## Directions for this task
Would you transcribe the listing that follows, character for character, and omit its images?

= = = = = = =

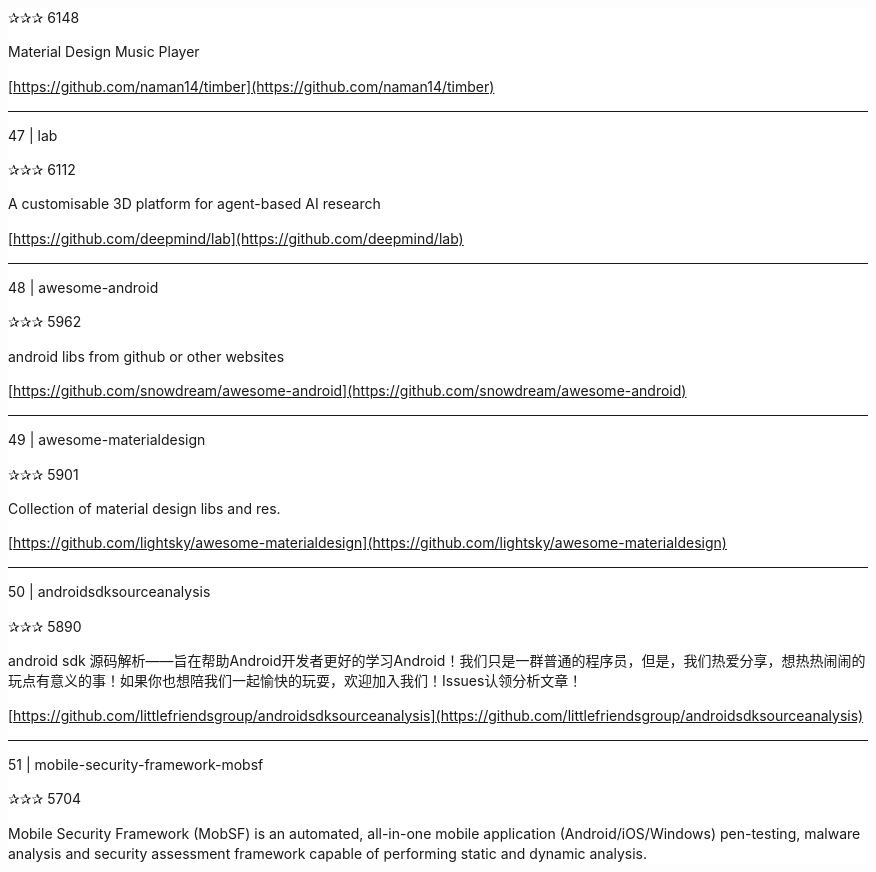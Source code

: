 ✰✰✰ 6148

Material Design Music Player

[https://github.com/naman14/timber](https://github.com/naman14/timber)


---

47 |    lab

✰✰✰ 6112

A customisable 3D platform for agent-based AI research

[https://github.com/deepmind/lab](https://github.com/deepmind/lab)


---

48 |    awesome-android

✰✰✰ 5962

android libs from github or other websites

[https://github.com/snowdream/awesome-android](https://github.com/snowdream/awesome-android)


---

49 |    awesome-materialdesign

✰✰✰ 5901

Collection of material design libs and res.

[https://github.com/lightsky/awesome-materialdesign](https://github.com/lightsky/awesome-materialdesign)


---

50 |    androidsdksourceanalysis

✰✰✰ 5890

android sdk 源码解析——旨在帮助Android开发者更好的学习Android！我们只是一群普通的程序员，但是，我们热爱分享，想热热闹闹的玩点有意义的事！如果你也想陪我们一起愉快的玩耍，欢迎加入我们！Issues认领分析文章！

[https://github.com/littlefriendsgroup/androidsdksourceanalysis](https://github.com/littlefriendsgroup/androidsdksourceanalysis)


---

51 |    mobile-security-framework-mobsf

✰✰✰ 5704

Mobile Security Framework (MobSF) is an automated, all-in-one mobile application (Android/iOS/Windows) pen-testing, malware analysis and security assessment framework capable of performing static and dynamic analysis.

= = = = = = =

## Task answer
Source code

: ✰✰✰ 6148

Material Design Music Player

[https://github.com/naman14/timber](https://github.com/naman14/timber)


---

47 |    lab

✰✰✰ 6112

A customisable 3D platform for agent-based AI research

[https://github.com/deepmind/lab](https://github.com/deepmind/lab)


---

48 |    awesome-android

✰✰✰ 5962

android libs from github or other websites

[https://github.com/snowdream/awesome-android](https://github.com/snowdream/awesome-android)


---

49 |    awesome-materialdesign

✰✰✰ 5901

Collection of material design libs and res.

[https://github.com/lightsky/awesome-materialdesign](https://github.com/lightsky/awesome-materialdesign)


---

50 |    androidsdksourceanalysis

✰✰✰ 5890

android sdk 源码解析——旨在帮助Android开发者更好的学习Android！我们只是一群普通的程序员，但是，我们热爱分享，想热热闹闹的玩点有意义的事！如果你也想陪我们一起愉快的玩耍，欢迎加入我们！Issues认领分析文章！

[https://github.com/littlefriendsgroup/androidsdksourceanalysis](https://github.com/littlefriendsgroup/androidsdksourceanalysis)


---

51 |    mobile-security-framework-mobsf

✰✰✰ 5704

Mobile Security Framework (MobSF) is an automated, all-in-one mobile application (Android/iOS/Windows) pen-testing, malware analysis and security assessment framework capable of performing static and dynamic analysis.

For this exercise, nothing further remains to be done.